Lost credibility
January 5, 2012To successfully fend off calls for his resignation. To restore his credibility. Through his television interview, German President Christian Wulff hoped to do both. The first may succeed for the time being. The second, however, is altogether more difficult.
Support for the president is disappearing. With this in mind, Wulff made his public appearance on prime time television.
He admitted mistakes. The way in which he had dealt with the home loan affair had not served the office well, he said. The way in which he had threatened members of the press with "consequences" over their investigations, he declared, was incompatible with his role as president.
In other respects, he was less critical of himself. For example, his close contact with business representatives and his vacations at their expense during his time as premier of the German state of Lower Saxony. He had broken no laws. Wulff presented himself humbly and did his best to portray his lapses as being only human. However, as it was, there was little new in his comments and appraisal of the events.
Even after the 15 minutes of televised questions, there were still questions to be answered. Does Christian Wulff have the stature to prevent further damage being done to the office of president? Does he have the same expectations of the office as the citizens that he, as head of state, is supposed to represent? One may have one's doubts about that. After all, even those who say that he should continue in office, must have expected more self-criticism from a man who publicly declared: "Whoever wishes to belong to the elite of a country must also take on the function and responsibility of a role model - no ifs, no buts."
After his public appearance, Wulff should now be expected - no ifs, no buts - to be able to take the special responsibility of the highest office in the land. It should be expected that he can fulfil that responsibility commandingly - as a moral entity and example that is representative of a nation.

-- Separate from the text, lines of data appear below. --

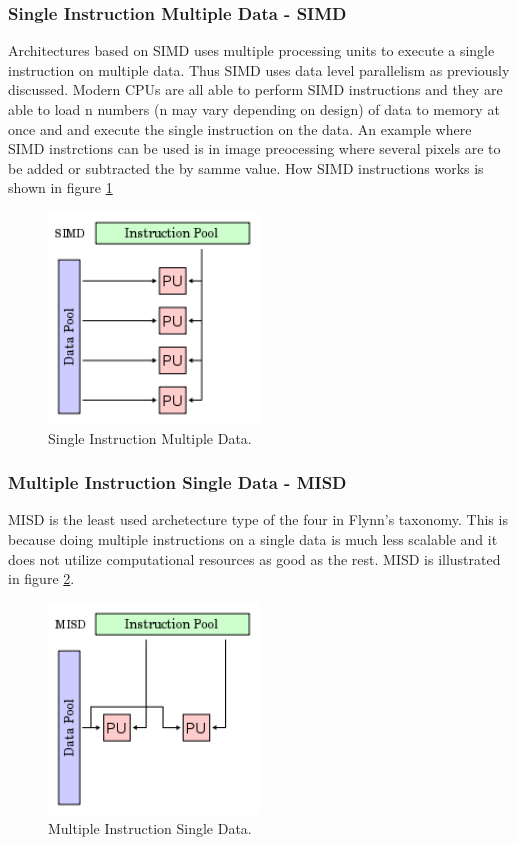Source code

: \subsubsection*{Single Instruction Multiple Data - SIMD}
Architectures based on SIMD uses  multiple processing units to execute a single instruction on multiple data. Thus SIMD uses data level parallelism as previously discussed. Modern CPUs are all able to perform SIMD instructions and they are able to load n numbers (n may vary depending on design) of data to memory at once and and execute the single instruction on the data. An example where SIMD instrctions can be used is in image preocessing where several pixels are to be added or subtracted the by samme value. How SIMD instructions works is shown in figure \ref{SIMD}
\begin{figure}[h!]
\centering
\includegraphics[width=0.50\textwidth]{backgroundTheory/parallel/SIMD}
\caption{Single Instruction Multiple Data.}
\label{SIMD}
\end{figure}

\subsubsection*{Multiple Instruction Single Data - MISD}
MISD is the least used archetecture type of the four in Flynn's taxonomy. This is because doing multiple instructions on a single data is much less scalable and it does not utilize computational resources as good as the rest. MISD is illustrated in figure \ref{MISD}.
\begin{figure}[h!]
\centering
\includegraphics[width=0.50\textwidth]{backgroundTheory/parallel/MISD}
\caption{Multiple Instruction Single Data.}
\label{MISD}
\end{figure}

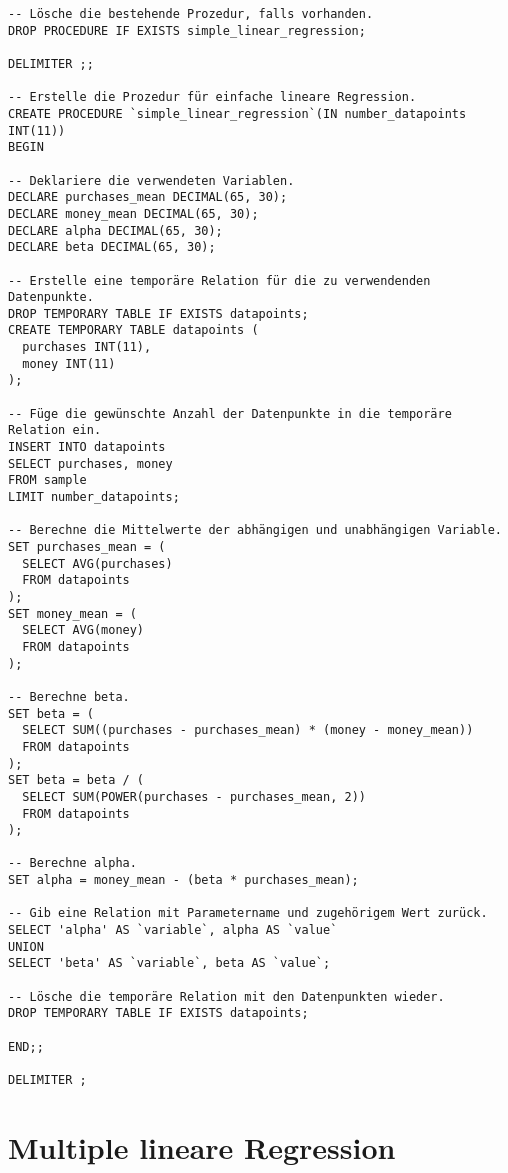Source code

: \begin{verbatim}
-- Lösche die bestehende Prozedur, falls vorhanden.
DROP PROCEDURE IF EXISTS simple_linear_regression;

DELIMITER ;;

-- Erstelle die Prozedur für einfache lineare Regression.
CREATE PROCEDURE `simple_linear_regression`(IN number_datapoints INT(11))
BEGIN

-- Deklariere die verwendeten Variablen.
DECLARE purchases_mean DECIMAL(65, 30);
DECLARE money_mean DECIMAL(65, 30);
DECLARE alpha DECIMAL(65, 30);
DECLARE beta DECIMAL(65, 30);

-- Erstelle eine temporäre Relation für die zu verwendenden Datenpunkte.
DROP TEMPORARY TABLE IF EXISTS datapoints;
CREATE TEMPORARY TABLE datapoints (
  purchases INT(11),
  money INT(11)
);

-- Füge die gewünschte Anzahl der Datenpunkte in die temporäre Relation ein.
INSERT INTO datapoints
SELECT purchases, money
FROM sample
LIMIT number_datapoints;

-- Berechne die Mittelwerte der abhängigen und unabhängigen Variable.
SET purchases_mean = (
  SELECT AVG(purchases)
  FROM datapoints
);
SET money_mean = (
  SELECT AVG(money)
  FROM datapoints
);

-- Berechne beta.
SET beta = (
  SELECT SUM((purchases - purchases_mean) * (money - money_mean))
  FROM datapoints
);
SET beta = beta / (
  SELECT SUM(POWER(purchases - purchases_mean, 2))
  FROM datapoints
);

-- Berechne alpha.
SET alpha = money_mean - (beta * purchases_mean);

-- Gib eine Relation mit Parametername und zugehörigem Wert zurück.
SELECT 'alpha' AS `variable`, alpha AS `value`
UNION
SELECT 'beta' AS `variable`, beta AS `value`;

-- Lösche die temporäre Relation mit den Datenpunkten wieder.
DROP TEMPORARY TABLE IF EXISTS datapoints;

END;;

DELIMITER ;
\end{verbatim}

\section{Multiple lineare Regression}
\label{appendix:D:2}

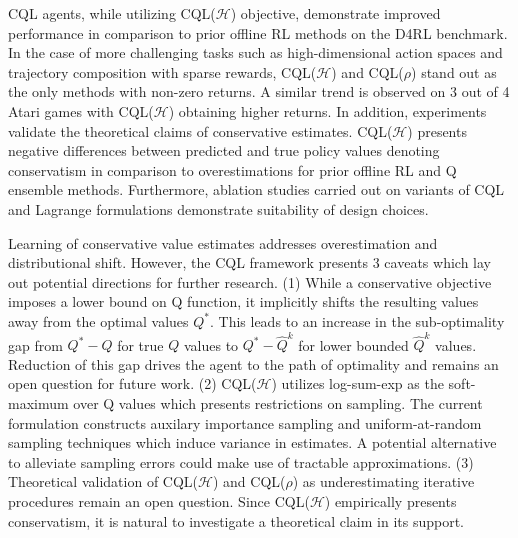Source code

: \documentclass[11pt,letterpaper]{article}
\begin{document}
CQL agents, while utilizing CQL($\mathcal{H}$) objective, demonstrate improved performance in comparison to prior offline RL methods on the D4RL benchmark. In the case of more challenging tasks such as high-dimensional action spaces and trajectory composition with sparse rewards, CQL($\mathcal{H}$) and CQL($\rho$) stand out as the only methods with non-zero returns. A similar trend is observed on 3 out of 4 Atari games with CQL($\mathcal{H}$) obtaining higher returns. In addition, experiments validate the theoretical claims of conservative estimates. CQL($\mathcal{H}$) presents negative differences between predicted and true policy values denoting conservatism in comparison to overestimations for prior offline RL and Q ensemble methods. Furthermore, ablation studies carried out on variants of CQL and Lagrange formulations demonstrate suitability of design choices.

Learning of conservative value estimates addresses overestimation and distributional shift. However, the CQL framework presents 3 caveats which lay out potential directions for further research. (1) While a conservative objective imposes a lower bound on Q function, it implicitly shifts the resulting values away from the optimal values $Q^{*}$. This leads to an increase in the sub-optimality gap from $Q^{*} - Q$ for true $Q$ values to $Q^{*} - \hat{Q}^{k}$ for lower bounded $\hat{Q}^{k}$ values. Reduction of this gap drives the agent to the path of optimality and remains an open question for future work. (2) CQL($\mathcal{H}$) utilizes log-sum-exp as the soft-maximum over Q values which presents restrictions on sampling. The current formulation constructs auxilary importance sampling and uniform-at-random sampling techniques which induce variance in estimates. A potential alternative to alleviate sampling errors could make use of tractable approximations. (3) Theoretical validation of CQL($\mathcal{H}$) and CQL($\rho$) as underestimating iterative procedures remain an open question. Since CQL($\mathcal{H}$) empirically presents conservatism, it is natural to investigate a theoretical claim in its support.
\end{document}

Berlin's Bellevue Palace - the official first residence of the president - is not the right place for the type of learning process that the president says he has been going though. The highest office is exemplified through the person that holds it, through their integrity and credibility.
That is something that Wulff will have to work at and his media appearance is, at best, an opening gambit at doing so. Citizens have the right to expect that the man who had a book published with the title "Better the Truth," should live his life accordingly. Whoever puts himself forward as a family man and citizen with integrity should behave in the appropriate manner. As a political professional, nobody should know this better than Wulff.
All the more astounding has been the succession of mistakes that Wulff has made. Was it boldness or naiveté that led him to reveal only little by little the details behind the home loan that he had taken while in public office? What about the fact that he threatened journalists and tried to forestall their investigations, leaving this to be heard on a telephone answering machine?
It is just as Wulff himself said only a few months ago, "Whoever counts himself as one of the elite and bears that responsibility cannot withdraw into their own parallel world." For the president that has a very particular meaning. While, after the interview, he himself may wish to think otherwise, Wulff remains a president on probation.